Publicado por: Ricardo Shimosakai | 27/09/2011

Deficiente intelectual vira instrutor em rede de lanchonetes


“Se alguém ensinar, a gente aprende”, diz Ricardo José de Lima, 28 anos, deficiente intelectual que acaba de deixar o cargo de atendente em uma das lanchonetes da rede McDonald’s para se tornar instrutor. “Eu tenho dificuldade para ler e escrever, mas aprendo tudo só de olhar como faz”, explica.

Lima é um dos poucos exemplos de pessoa com deficiência intelectual empregada. O preconceito com este tipo de deficiência é grande e muitas empresas optam por não contratá-los. Mas o exemplo de Lima mostra que é preciso dar oportunidade para esses profissionais provarem que podem exercer atividades produtivas de forma exemplar.

Esforçado, Lima conseguiu concluir o ensino fundamental no colégio Ivete Vargas em uma turma específica para pessoas com dificuldade de aprendizado. Depois disso, passou a frequentar uma instituição que dá apoio a pessoas com deficiência. Lá, logo tornou-se parte da equipe de apoio. Por conta de seu porte físico vigoroso, ajudava a carregar as crianças com locomoção reduzida, no banho e nas demais atividades.

Quando a oportunidade na rede de lanchonetes surgiu, Lima não tinha a documentação necessária para se inscrever na Lei de Cotas, mas não desistiu. Com a ajuda da mãe, foi atrás de cada um dos papéis e logo se viu contratado. “Foi uma felicidade para mim e para a minha família quando fui contratado. Prefiro muito mais ficar trabalhando do que em casa, à toa”, explica.

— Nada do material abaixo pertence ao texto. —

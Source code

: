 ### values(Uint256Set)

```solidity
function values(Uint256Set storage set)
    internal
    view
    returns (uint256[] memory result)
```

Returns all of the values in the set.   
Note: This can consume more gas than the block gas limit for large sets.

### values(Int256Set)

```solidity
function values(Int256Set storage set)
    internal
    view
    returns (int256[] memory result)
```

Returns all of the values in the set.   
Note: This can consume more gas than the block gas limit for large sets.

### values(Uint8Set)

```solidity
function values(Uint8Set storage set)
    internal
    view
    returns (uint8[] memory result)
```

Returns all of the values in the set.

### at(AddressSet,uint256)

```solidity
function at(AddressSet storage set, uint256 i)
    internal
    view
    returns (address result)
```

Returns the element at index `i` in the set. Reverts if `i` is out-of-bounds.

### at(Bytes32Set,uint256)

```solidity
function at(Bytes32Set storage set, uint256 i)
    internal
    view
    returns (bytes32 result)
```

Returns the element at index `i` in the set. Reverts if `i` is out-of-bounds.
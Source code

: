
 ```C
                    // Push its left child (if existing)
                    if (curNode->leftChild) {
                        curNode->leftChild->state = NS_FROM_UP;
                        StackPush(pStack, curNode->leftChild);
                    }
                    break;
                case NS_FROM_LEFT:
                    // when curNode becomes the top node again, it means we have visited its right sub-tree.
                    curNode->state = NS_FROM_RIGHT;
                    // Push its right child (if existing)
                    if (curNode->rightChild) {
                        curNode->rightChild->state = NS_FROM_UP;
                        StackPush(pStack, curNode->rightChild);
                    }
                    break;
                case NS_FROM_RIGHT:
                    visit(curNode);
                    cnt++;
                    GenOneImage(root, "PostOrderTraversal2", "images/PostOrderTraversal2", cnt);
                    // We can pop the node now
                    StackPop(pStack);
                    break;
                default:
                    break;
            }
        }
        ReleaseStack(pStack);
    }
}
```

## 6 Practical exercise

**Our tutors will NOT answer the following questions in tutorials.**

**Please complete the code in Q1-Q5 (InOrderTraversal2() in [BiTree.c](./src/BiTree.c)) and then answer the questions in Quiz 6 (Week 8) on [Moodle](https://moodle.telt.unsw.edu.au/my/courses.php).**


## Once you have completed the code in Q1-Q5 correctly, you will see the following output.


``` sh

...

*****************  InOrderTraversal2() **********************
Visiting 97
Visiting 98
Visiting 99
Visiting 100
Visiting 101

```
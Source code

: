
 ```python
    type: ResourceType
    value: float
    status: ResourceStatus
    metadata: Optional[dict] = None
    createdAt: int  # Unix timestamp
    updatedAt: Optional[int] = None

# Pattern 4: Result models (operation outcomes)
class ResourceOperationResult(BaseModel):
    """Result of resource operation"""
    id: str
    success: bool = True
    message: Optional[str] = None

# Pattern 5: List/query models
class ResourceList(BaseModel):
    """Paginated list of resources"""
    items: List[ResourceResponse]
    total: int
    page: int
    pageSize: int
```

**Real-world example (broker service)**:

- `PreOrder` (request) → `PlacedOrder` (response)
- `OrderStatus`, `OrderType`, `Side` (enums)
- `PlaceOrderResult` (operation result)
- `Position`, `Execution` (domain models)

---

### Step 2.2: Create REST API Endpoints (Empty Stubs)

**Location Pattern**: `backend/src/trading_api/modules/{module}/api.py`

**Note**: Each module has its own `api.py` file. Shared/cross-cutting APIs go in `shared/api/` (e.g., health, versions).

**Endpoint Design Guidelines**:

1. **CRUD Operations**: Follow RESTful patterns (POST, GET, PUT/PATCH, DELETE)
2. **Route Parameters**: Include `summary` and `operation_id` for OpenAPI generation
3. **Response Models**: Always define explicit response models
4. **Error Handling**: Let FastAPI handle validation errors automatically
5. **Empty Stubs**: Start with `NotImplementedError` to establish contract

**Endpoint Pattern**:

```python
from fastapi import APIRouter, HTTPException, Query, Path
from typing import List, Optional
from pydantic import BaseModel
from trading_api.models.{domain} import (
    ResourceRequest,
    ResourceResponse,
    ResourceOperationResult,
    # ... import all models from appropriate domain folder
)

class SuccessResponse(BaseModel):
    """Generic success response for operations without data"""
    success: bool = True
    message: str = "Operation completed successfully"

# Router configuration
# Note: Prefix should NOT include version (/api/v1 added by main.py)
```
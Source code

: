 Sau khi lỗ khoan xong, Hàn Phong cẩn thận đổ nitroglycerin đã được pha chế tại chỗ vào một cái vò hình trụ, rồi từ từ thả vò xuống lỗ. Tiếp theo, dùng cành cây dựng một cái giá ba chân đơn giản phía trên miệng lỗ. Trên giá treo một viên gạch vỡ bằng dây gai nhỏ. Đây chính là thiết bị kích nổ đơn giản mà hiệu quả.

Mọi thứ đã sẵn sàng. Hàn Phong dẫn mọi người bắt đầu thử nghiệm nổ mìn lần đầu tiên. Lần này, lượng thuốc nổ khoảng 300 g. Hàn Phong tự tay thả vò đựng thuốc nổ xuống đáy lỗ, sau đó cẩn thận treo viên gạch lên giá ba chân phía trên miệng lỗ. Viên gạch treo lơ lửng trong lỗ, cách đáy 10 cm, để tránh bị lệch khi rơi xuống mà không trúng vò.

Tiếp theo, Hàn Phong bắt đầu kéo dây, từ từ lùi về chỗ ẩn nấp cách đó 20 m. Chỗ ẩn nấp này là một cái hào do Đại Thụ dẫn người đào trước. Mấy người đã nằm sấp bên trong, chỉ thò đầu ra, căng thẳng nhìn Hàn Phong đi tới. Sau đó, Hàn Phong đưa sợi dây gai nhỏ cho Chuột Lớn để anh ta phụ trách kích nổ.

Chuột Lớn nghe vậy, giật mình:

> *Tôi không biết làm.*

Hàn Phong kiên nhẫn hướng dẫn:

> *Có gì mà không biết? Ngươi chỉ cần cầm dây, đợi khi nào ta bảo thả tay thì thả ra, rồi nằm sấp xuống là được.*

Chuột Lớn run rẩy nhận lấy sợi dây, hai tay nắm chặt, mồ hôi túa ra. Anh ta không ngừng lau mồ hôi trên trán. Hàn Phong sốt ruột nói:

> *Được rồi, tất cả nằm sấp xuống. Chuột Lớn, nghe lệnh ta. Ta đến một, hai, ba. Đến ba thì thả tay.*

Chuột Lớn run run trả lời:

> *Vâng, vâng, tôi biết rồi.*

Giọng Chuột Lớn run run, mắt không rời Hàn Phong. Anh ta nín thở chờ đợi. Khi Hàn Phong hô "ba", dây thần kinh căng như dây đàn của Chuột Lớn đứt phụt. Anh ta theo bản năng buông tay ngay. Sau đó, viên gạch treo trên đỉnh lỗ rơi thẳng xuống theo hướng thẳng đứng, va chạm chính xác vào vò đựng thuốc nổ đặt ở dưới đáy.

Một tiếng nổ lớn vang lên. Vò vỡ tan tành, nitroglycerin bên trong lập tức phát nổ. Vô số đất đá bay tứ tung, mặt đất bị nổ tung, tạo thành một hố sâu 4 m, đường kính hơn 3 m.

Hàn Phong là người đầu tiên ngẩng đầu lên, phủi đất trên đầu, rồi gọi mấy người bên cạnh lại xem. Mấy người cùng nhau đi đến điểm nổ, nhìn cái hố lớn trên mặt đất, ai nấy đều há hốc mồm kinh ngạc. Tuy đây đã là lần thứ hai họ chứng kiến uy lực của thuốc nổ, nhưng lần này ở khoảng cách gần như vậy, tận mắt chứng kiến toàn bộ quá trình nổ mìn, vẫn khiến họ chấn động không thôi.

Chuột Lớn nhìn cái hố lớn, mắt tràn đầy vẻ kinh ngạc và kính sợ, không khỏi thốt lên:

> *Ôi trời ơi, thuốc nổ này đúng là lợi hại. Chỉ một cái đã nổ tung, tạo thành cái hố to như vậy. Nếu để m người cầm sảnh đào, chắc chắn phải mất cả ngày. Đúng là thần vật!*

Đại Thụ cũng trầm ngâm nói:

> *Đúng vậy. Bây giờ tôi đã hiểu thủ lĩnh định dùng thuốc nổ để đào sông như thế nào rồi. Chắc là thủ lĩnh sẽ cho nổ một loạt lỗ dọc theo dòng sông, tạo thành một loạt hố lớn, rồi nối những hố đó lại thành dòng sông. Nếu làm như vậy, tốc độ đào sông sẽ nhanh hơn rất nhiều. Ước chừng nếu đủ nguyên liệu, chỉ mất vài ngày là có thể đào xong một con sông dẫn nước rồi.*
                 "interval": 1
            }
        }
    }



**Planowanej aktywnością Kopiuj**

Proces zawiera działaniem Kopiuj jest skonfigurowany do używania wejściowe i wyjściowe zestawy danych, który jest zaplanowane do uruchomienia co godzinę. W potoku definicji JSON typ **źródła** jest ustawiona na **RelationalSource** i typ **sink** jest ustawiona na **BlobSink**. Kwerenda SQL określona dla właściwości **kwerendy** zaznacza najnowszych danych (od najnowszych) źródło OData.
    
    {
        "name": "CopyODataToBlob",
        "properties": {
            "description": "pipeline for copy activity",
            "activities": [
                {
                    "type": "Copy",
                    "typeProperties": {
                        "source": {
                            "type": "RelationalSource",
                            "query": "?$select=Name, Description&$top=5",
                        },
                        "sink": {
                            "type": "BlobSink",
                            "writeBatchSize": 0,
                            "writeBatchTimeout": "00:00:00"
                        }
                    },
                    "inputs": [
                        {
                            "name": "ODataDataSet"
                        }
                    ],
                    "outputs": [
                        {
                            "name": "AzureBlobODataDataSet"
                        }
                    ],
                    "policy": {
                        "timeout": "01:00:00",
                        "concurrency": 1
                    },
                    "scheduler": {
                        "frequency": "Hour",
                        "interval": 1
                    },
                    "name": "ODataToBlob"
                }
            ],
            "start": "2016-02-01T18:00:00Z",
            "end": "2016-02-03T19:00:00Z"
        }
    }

Depois de quatro anos na área de atendimento da lanchonete, surgiu uma vaga para o cargo de instrutor, funcionário responsável por ensinar os novatos e verificar se todos os ingredientes estão sendo colocados na porção certa e se os procedimentos de preparo dos alimentos estão sendo seguidos. Lima diz que não teve dúvida, e informou ao gerente sua vontade de se candidatar à função.

Por saber da dedicação de Lima e de sua capacidade de decorar todos os procedimentos, o gerente da loja deu a ele o boné de supervisor, sem necessidade de prova. “Ele me disse que sabia que eu já conhecia tudo aqui”, lembra Lima. Orgulhoso, ele diz que não precisa consultar nenhum manual para checar as especificações de preparação dos alimentos – sabe tudo de cor.